Yesterday, I tried putting lights on our tree, lurching through pine needles and groping to find a plug, while at the same time clinging to the sliding glass door. After haphazardly flinging the last length of pink LED lights, I broke into an exhausted sweat, plopped down in my wheelchair, and rolled away not noticing half the lights exiting with me, the cord having snagged on the brake of the wheelchair.  I hopped to the garage refrigerator to grab a couple of sodas, then  careened back into the wheelchair. That is about all I got accomplished yesterday: lit half of our tree and shook up some soda cans, but at least I managed not to injure myself or anyone nearby.

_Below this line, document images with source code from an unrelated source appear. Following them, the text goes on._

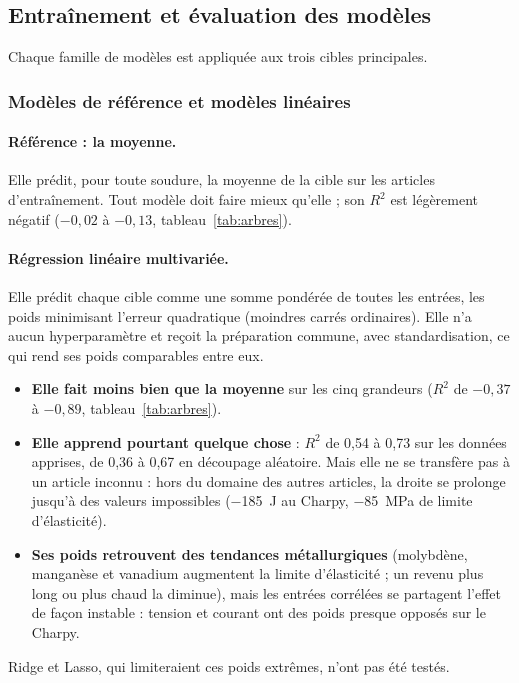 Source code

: 
\subsection{Entraînement et évaluation des modèles}\label{sec:modeles}

Chaque famille de modèles est appliquée aux trois cibles principales.

\subsubsection{Modèles de référence et modèles linéaires}

\paragraph{Référence : la moyenne.} Elle prédit, pour toute soudure, la moyenne de la
cible sur les articles d'entraînement. Tout modèle doit faire mieux qu'elle ; son $R^2$
est légèrement négatif ($-0{,}02$ à $-0{,}13$, tableau~\ref{tab:arbres}).

\paragraph{Régression linéaire multivariée.} Elle prédit chaque cible comme une somme
pondérée de toutes les entrées, les poids minimisant l'erreur quadratique (moindres
carrés ordinaires). Elle n'a aucun hyperparamètre et reçoit la préparation commune, avec
standardisation, ce qui rend ses poids comparables entre eux.
\begin{itemize}
  \item \textbf{Elle fait moins bien que la moyenne} sur les cinq grandeurs ($R^2$ de
    $-0{,}37$ à $-0{,}89$, tableau~\ref{tab:arbres}).
  \item \textbf{Elle apprend pourtant quelque chose} : $R^2$ de 0,54 à 0,73 sur les données
    apprises, de 0,36 à 0,67 en découpage aléatoire. Mais elle ne se transfère pas à un
    article inconnu : hors du domaine des autres articles, la droite se prolonge jusqu'à
    des valeurs impossibles (\SI{-185}{\joule} au Charpy, \SI{-85}{\mega\pascal} de limite
    d'élasticité).
  \item \textbf{Ses poids retrouvent des tendances métallurgiques} (molybdène, manganèse et
    vanadium augmentent la limite d'élasticité ; un revenu plus long ou plus chaud la
    diminue), mais les entrées corrélées se partagent l'effet de façon instable : tension
    et courant ont des poids presque opposés sur le Charpy.
\end{itemize}
Ridge et Lasso, qui limiteraient ces poids extrêmes, n'ont pas été testés.

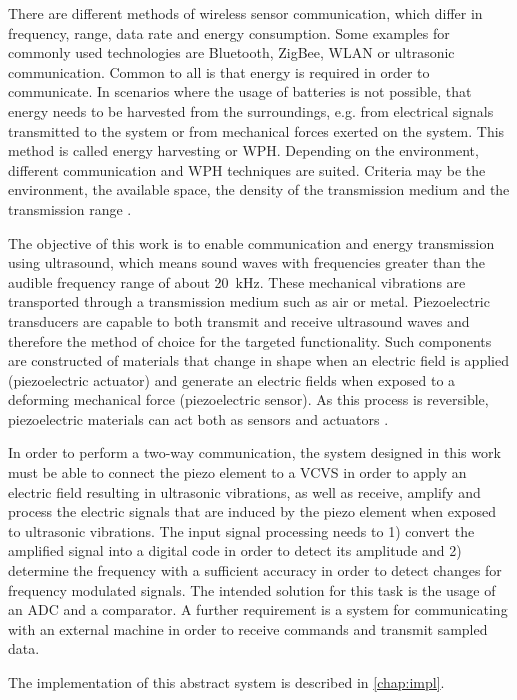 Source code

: \documentclass[
	english,
	ruledheaders=section, %
	class=report,%
	thesis={type=Project Seminar Report},%
	accentcolor=TUDa-1d, %
	custommargins=false,%
	marginpar=false,%
	parskip=half-,%
	fontsize=11pt,%
]{tudapub}
\begin{document}
There are different methods of wireless sensor communication, which differ in frequency, range, data rate and energy consumption. Some examples for commonly used technologies are Bluetooth, ZigBee, WLAN or ultrasonic communication. Common to all is that energy is required in order to communicate. In scenarios where the usage of batteries is not possible, that energy needs to be harvested from the surroundings, e.g. from electrical signals transmitted to the system or from mechanical forces exerted on the system. This method is called energy harvesting or \gls{WPH}. Depending on the environment, different communication and \gls{WPH} techniques are suited. Criteria may be the environment, the available space, the density of the transmission medium and the transmission range \autocite{valentaHarvestingWirelessPower2014}.

The objective of this work is to enable communication and energy transmission using ultrasound, which means sound waves with frequencies greater than the audible frequency range of about \SI{20}{\kilo\hertz}. These mechanical vibrations are transported through a transmission medium such as air or metal.
Piezoelectric transducers are capable to both transmit and receive ultrasound waves and therefore the method of choice for the targeted functionality. Such components are constructed of materials that change in shape when an electric field is applied (piezoelectric actuator) and generate an electric fields when exposed to a deforming mechanical force (piezoelectric sensor). As this process is reversible, piezoelectric materials can act both as sensors and actuators \autocite{vivesPiezoelectricTransducersApplications2008}.

In order to perform a two-way communication, the system designed in this work must be able to connect the piezo element to a \gls{VCVS} in order to apply an electric field resulting in ultrasonic vibrations, as well as receive, amplify and process the electric signals that are induced by the piezo element when exposed to ultrasonic vibrations. The input signal processing needs to 1) convert the amplified signal into a digital code in order to detect its amplitude and 2) determine the frequency with a sufficient accuracy in order to detect changes for frequency modulated signals. The intended solution for this task is the usage of an \gls{ADC} and a comparator. A further requirement is a system for communicating with an external machine in order to receive commands and transmit sampled data.

The implementation of this abstract system is described in \cref{chap:impl}.
\end{document}
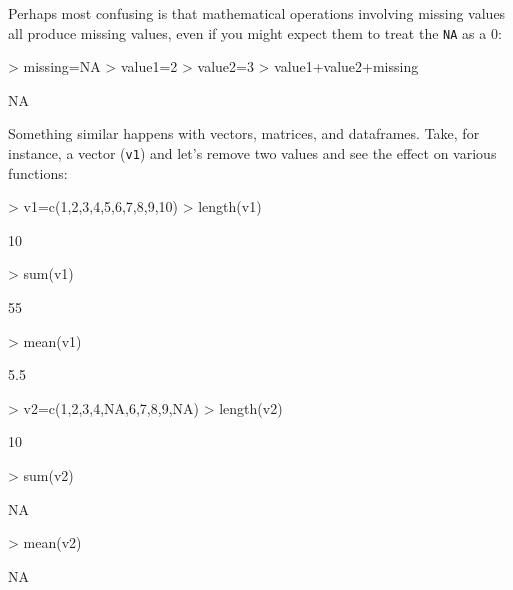 \documentclass[12pt]{article}
\begin{document}
Perhaps most confusing is that mathematical operations involving missing values all produce missing values, even if you might expect them to treat the \verb|NA| as a 0:
\begin{Schunk}
\begin{Sinput}
> missing=NA
> value1=2
> value2=3
> value1+value2+missing
\end{Sinput}
\begin{Soutput}
[1] NA
\end{Soutput}
\end{Schunk}

Something similar happens with vectors, matrices, and dataframes. Take, for instance, a vector (\verb|v1|) and let's remove two values and see the effect on various functions:
\begin{Schunk}
\begin{Sinput}
> v1=c(1,2,3,4,5,6,7,8,9,10)
> length(v1)
\end{Sinput}
\begin{Soutput}
[1] 10
\end{Soutput}
\begin{Sinput}
> sum(v1)
\end{Sinput}
\begin{Soutput}
[1] 55
\end{Soutput}
\begin{Sinput}
> mean(v1)
\end{Sinput}
\begin{Soutput}
[1] 5.5
\end{Soutput}
\begin{Sinput}
> v2=c(1,2,3,4,NA,6,7,8,9,NA)
> length(v2)
\end{Sinput}
\begin{Soutput}
[1] 10
\end{Soutput}
\begin{Sinput}
> sum(v2)
\end{Sinput}
\begin{Soutput}
[1] NA
\end{Soutput}
\begin{Sinput}
> mean(v2)
\end{Sinput}
\begin{Soutput}
[1] NA
\end{Soutput}
\end{Schunk}
\end{document}
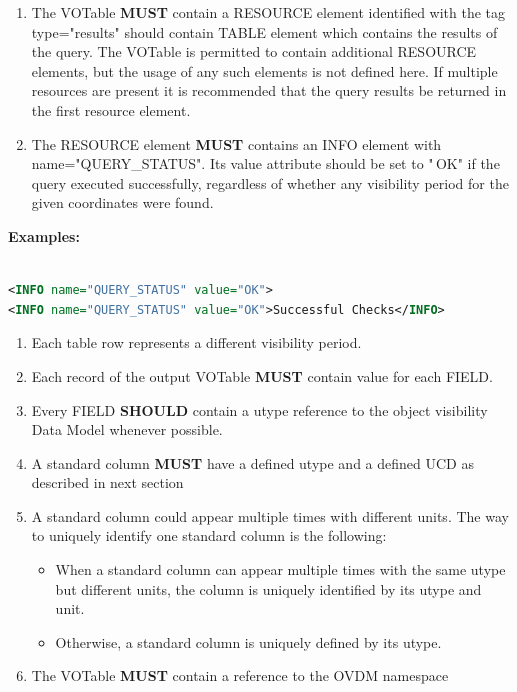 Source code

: \documentclass[11pt,a4paper]{ivoa}
\begin{document}
\begin{enumerate}
\item The VOTable \textbf{MUST} contain a RESOURCE element identified
with the tag type="results" should contain TABLE element which contains
the results of the query. The VOTable is permitted to contain additional
RESOURCE elements, but the usage of any such elements is not defined
here. If multiple resources are present it is recommended that the query
results be returned in the first resource element.
\item The RESOURCE element \textbf{MUST} contains an INFO element with
name="QUERY\_STATUS". Its value attribute should be set to "\,OK" if the
query executed successfully, regardless of whether any visibility period
for the given coordinates were found.
\setcounter{numberedCntBI}{\theenumi}
\end{enumerate}

\textbf{Examples: }
\begin{lstlisting}[language=XML]

<INFO name="QUERY_STATUS" value="OK">
<INFO name="QUERY_STATUS" value="OK">Successful Checks</INFO>
\end{lstlisting}

\begin{enumerate}
\setcounter{enumi}{\thenumberedCntBI}
\item Each table row represents a different visibility period.
\item Each record of the output VOTable \textbf{MUST} contain value
for each FIELD.
\item Every FIELD \textbf{SHOULD} contain a utype reference to the
object visibility Data Model whenever possible.
\item A standard column \textbf{MUST} have a defined utype and a
defined UCD as described in next section
\item A standard column could appear multiple times with different
units. The way to uniquely identify one standard column is the
following:
\begin{itemize}
\item When a standard column can appear multiple times with the same
utype but different units, the column is uniquely identified by its
utype and unit.
\item Otherwise, a standard column is uniquely defined by its utype.
\end{itemize}
\item The VOTable \textbf{MUST} contain a reference to the OVDM
namespace
\setcounter{numberedCntBI}{\theenumi}
\end{enumerate}
\end{document}
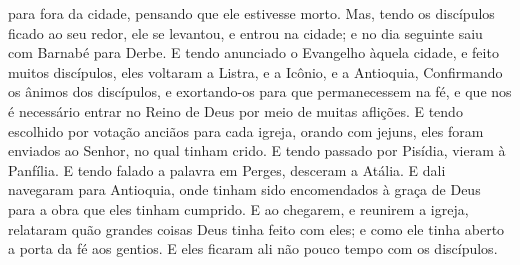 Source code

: {{} para fora da cidade, pensando que ele estivesse morto.
  Mas, tendo os discípulos ficado ao seu redor, ele se levantou, e entrou na cidade; e no dia seguinte saiu com Barnabé para Derbe.
  E tendo anunciado o Evangelho àquela cidade, e feito muitos discípulos, eles voltaram a Listra, e a Icônio, e a Antioquia,
  Confirmando os ânimos dos discípulos, e exortando-os para que permanecessem na fé, e que nos é necessário entrar no Reino de Deus por meio de muitas aflições.
  E tendo escolhido por votação anciãos
 para cada igreja, orando com jejuns, eles foram enviados ao Senhor, no qual tinham crido.
  E tendo passado por Pisídia, vieram à Panfília.
  E tendo falado a palavra em Perges, desceram a Atália.
  E dali navegaram para Antioquia, onde tinham sido encomendados à graça de Deus para a obra que eles
{} tinham cumprido.
  E ao chegarem, e reunirem a igreja, relataram quão grandes coisas Deus tinha feito com eles; e como ele tinha aberto a porta da fé aos gentios.
  E eles ficaram ali não pouco tempo com os discípulos.
\par }


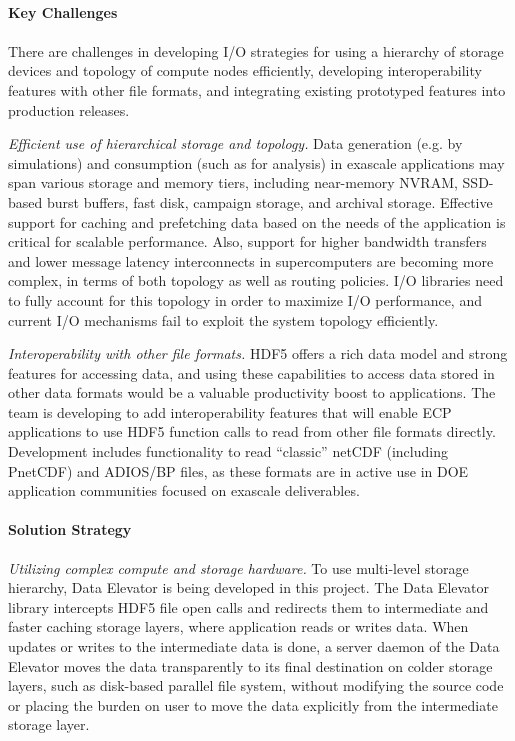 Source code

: \paragraph{Key  Challenges}
\paragraph{}
There are challenges in developing I/O strategies for using a hierarchy of storage devices and topology of compute nodes efficiently, developing interoperability features with other file formats, and integrating existing prototyped features into production releases. 

\textit{Efficient use of hierarchical storage and topology.} Data generation (e.g. by simulations) and consumption (such as for analysis) in exascale applications may span various storage and memory tiers, including near-memory NVRAM, SSD-based burst buffers, fast disk, campaign storage, and archival storage. Effective support for caching and prefetching data based on the needs of the application is critical for scalable performance. Also, support for higher bandwidth transfers and lower message latency interconnects in supercomputers are becoming more complex, in terms of both topology as well as routing policies. I/O libraries need to fully account for this topology in order to
maximize I/O performance, and current I/O mechanisms fail to exploit the system topology efficiently.

\textit{Interoperability with other file formats.} HDF5 offers a rich data model and strong features for accessing data, and using these capabilities to access data stored in other data formats would be a valuable productivity boost to applications. The team is developing to add interoperability features that will enable ECP applications to use HDF5 function calls to read from other file formats directly. Development includes functionality to read “classic” netCDF (including PnetCDF) and ADIOS/BP files, as these formats are in active use in DOE application communities focused on exascale deliverables. 

\paragraph{Solution Strategy}

\textit{Utilizing complex compute and storage hardware. } To use multi-level storage hierarchy, Data Elevator is being developed in this project. The Data Elevator library intercepts HDF5 file open calls and redirects them to intermediate and faster caching storage layers, where application reads or writes data. When updates or writes to the intermediate data is done, a server daemon of the Data Elevator moves the data transparently to its final destination on colder storage layers, such as disk-based parallel file system, without modifying the source code or placing the burden on user to move the data explicitly from the intermediate storage layer.

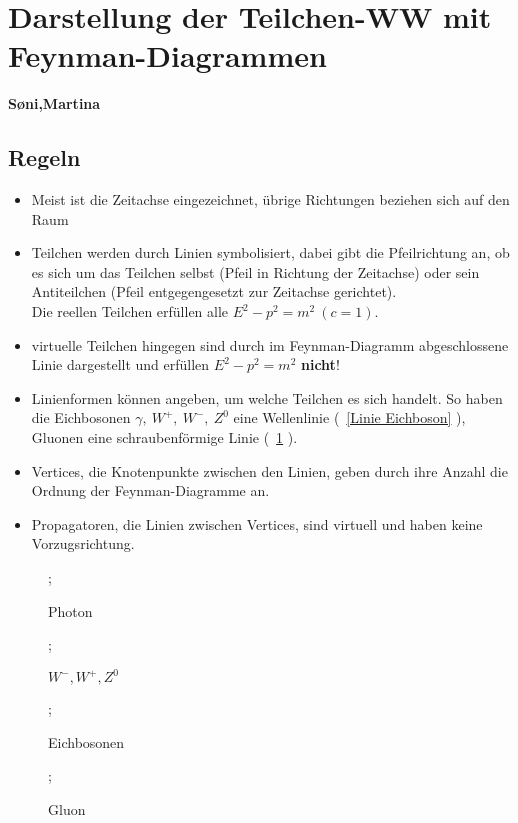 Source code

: \documentclass[Ex4_Zusammenfassung.tex]{subfiles}
\begin{document}
\section{Darstellung der Teilchen-WW mit Feynman-Diagrammen}
\textbf{S\o{}ni,Martina}
	\subsection*{Regeln}
	
	\begin{itemize}
		\item Meist ist die Zeitachse eingezeichnet, übrige Richtungen beziehen sich auf den Raum
		\item Teilchen werden durch Linien symbolisiert, dabei gibt die Pfeilrichtung an, ob es sich um das Teilchen selbst (Pfeil in Richtung der Zeitachse) oder sein Antiteilchen (Pfeil entgegengesetzt zur Zeitachse gerichtet).\\
		Die reellen Teilchen erfüllen alle $E^2 - p^2 = m^2\ (c=1)$.
		\item virtuelle Teilchen hingegen sind durch im Feynman-Diagramm abgeschlossene Linie dargestellt und erfüllen $E^2 - p^2 = m^2$ \textbf{nicht}!
		\item Linienformen können angeben, um welche Teilchen es sich handelt. So haben die Eichbosonen $\gamma,\ W^+,\ W^-,\ Z^0$ eine Wellenlinie (~\ref{Linie Eichboson} ), Gluonen eine schraubenförmige Linie (~\ref{Linie Gluon} ).
		\item Vertices, die Knotenpunkte zwischen den Linien, geben durch ihre Anzahl die Ordnung der Feynman-Diagramme an.
		\item Propagatoren, die Linien zwischen Vertices, sind virtuell und haben keine Vorzugsrichtung.
	\end{itemize}
	
	\begin{figure}[h]
		\centering
		;
		\caption{Photon}
		\label{Linie Photon}

		;
		\caption{$W^-,W^+,Z^0$}
		\label{Linie WeakWW} 
		
		;
				\caption{Eichbosonen}
				\label{Linie Eichbosonen}
		
		;
		\caption{Gluon}
		\label{Linie Gluon}
	\end{figure}
	
\end{document}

Zuzu is completely baffled by the wheelchair as is Charlotte. Charlotte is an Australian Shepherd, ever on hand in case there is a job that needs to be done. She doesn't know what that job is or how to do it, but she is ready. Thus far she has been 100 % successful at keeping the wolves away. Zuzu, on the other hand, is a big baby and tries to climb in my lap, sending me wheeling backwards until I hit a wall. Chloe, the terrier,  is non-plused about the whole business.  I suspect she would like to perch a the pillow in the wheelchair and have me wheel her around.

Once I am a bit more on the mend I want to work at my jeweler's bench. My latest designs are moving in a fun direction and I am excited to play with some new ideas. I am juxtaposing (as I am wont to do)  blingy swarovski crystal chain next to gun-metal links and pyrite. Danielle and I are going to design her bridesmaids earrings using faceted hexagonal crystals I ordered from China.

All of our children will be here for Christmas, Danielle from Baltimore and Heather coming in from Massachusetts. I am really looking forward to the chorus of laughter that only happens when everyone is home. It's like a good wine, with notes and layers to it that create a delicious whole. And with regard to the glitter shake down with all the comings and goings at the front door, I say: "Let it snow, let it snow, let it snow."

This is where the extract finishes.